There's a glaring omission in same-sex marriage legislation passed last week by the Illinois Senate — an exemption for those who do not want to engage in something they feel is morally repugnant.
Public opinion polls suggest — and they may well be correct — that attitudes toward same-sex marriage have shifted dramatically, so much so that it's only a matter of time, both in Illinois and many other states, that it will be formally recognized by law.
If that is indeed the case, the proper forum for its recognition is in a state's policy-making branch of government — the legislature. Ideas whose time has come should not become public policy as a result of fiats issued by judges who legislate from the bench.
So last week's vote by the Illinois Senate most likely is a harbinger of things to come. It won't be, as some claim, the end of the world. But it may well be another example of those holding nontraditional views using their newfound legal status to bludgeon those who disagree with them into line.
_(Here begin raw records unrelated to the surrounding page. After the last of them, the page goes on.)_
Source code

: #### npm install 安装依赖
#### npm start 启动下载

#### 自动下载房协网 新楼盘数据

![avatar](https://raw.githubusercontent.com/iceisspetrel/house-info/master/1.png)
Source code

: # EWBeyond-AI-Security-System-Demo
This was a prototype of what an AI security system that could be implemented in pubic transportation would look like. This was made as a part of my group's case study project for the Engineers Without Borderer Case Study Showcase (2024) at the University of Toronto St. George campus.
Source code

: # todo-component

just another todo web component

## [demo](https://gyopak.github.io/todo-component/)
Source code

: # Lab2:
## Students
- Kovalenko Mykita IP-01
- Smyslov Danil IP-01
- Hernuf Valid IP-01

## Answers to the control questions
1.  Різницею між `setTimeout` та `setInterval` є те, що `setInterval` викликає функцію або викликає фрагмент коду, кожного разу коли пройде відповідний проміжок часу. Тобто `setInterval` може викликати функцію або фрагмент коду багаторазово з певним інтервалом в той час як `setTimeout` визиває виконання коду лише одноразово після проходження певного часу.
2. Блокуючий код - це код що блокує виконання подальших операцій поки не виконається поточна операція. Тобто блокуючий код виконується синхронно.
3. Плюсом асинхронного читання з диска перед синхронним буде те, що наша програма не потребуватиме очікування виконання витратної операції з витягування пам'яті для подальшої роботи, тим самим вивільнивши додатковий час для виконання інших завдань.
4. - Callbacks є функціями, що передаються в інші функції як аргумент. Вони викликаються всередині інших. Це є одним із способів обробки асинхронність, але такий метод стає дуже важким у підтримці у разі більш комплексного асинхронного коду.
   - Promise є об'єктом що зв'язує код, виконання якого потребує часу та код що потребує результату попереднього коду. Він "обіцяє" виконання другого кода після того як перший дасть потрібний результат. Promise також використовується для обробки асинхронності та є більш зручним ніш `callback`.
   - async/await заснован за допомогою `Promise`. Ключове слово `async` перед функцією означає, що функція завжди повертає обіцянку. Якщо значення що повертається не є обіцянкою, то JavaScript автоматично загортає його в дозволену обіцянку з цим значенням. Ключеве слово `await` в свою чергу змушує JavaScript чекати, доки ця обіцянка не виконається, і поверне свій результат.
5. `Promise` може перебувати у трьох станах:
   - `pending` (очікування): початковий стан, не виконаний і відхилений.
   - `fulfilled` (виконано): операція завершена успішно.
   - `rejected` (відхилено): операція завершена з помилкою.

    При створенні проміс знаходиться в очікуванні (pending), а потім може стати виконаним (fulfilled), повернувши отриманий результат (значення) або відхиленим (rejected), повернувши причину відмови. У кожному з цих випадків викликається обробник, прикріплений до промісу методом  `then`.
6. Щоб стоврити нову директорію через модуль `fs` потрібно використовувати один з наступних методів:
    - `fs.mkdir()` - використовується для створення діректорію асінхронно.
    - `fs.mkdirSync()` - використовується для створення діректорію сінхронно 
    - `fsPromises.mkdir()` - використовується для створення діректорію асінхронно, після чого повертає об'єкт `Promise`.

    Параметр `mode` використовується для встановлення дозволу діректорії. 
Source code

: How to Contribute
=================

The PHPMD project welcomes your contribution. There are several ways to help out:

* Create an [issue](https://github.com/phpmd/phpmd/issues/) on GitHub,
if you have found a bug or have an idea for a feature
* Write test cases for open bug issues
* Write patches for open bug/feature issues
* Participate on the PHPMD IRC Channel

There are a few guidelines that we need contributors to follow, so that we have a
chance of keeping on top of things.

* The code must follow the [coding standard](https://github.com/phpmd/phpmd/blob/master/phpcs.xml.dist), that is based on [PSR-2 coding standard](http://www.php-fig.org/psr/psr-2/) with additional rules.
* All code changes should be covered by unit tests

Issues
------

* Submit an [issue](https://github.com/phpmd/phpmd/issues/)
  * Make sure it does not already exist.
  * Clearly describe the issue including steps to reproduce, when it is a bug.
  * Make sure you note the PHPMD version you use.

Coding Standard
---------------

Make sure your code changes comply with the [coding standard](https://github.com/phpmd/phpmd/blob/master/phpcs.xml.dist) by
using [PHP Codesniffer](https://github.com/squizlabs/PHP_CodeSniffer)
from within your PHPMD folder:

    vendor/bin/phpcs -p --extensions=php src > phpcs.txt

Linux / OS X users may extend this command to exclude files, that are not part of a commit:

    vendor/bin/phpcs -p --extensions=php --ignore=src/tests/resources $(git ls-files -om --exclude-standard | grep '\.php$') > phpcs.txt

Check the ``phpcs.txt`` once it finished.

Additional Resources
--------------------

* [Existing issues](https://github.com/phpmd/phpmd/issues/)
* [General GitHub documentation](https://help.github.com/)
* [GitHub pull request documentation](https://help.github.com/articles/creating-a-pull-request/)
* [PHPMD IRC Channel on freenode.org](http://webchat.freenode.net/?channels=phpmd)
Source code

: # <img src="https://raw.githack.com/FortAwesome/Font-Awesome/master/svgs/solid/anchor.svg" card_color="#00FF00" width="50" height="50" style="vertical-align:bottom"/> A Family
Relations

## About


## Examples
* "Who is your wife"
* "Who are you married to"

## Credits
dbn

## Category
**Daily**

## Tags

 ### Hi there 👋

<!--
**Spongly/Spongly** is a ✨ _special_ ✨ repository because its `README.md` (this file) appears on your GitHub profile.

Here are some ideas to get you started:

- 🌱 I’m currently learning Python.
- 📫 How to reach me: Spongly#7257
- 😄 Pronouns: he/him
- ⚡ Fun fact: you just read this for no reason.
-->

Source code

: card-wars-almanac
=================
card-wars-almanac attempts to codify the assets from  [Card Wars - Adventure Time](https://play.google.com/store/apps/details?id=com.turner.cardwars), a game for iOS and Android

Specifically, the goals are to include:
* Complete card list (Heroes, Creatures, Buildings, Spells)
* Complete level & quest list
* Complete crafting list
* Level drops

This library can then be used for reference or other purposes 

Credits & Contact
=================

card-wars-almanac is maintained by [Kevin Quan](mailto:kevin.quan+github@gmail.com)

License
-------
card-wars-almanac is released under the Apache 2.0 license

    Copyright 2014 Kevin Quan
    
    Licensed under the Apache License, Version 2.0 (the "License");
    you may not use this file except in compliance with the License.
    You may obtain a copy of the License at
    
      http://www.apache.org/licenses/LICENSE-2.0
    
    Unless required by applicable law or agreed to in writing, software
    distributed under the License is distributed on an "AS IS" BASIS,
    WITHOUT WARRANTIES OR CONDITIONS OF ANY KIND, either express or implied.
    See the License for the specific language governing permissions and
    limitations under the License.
The impending embrace of same-sex marriage in Illinois is not so simple as allowing two men or two women to marry. It also allows same-sex marriage proponents to force dissenters into being unwilling participants under the force of law.
Concern about that unattractive possibility was raised by members of the Illinois Senate, mostly as it addressed religious institutions that oppose sex-same marriage. Indeed, state Sen. Jason Barickman, a Bloomington Republican, explained that he voted in favor of same-sex marriage only after a provision was adopted in the legislation that exempts religious institutions from being required to conduct same-sex marriage ceremonies.
Assured that churches, defined as institutions "whose principal purpose is the study, practice or advancement of religion," would be insulated from being legally compelled to conduct same-sex marriage ceremonies, Barickman voted yes and then congratulated himself for having the moral courage to do what he called "the right thing."
Of course, doing the right thing isn't always easy to divine. Those who oppose same-sex marriage think they're doing the right thing, too.
Indeed, throughout all of human history until this moment, every society on earth has decreed that marriage was limited to those of different genders.
Were they all moral reprobates, leaving themselves to be re-educated on the issue by Barickman, state Sen. Michael Frerichs and the other members of the Illinois Senate who voted in favor? Not likely.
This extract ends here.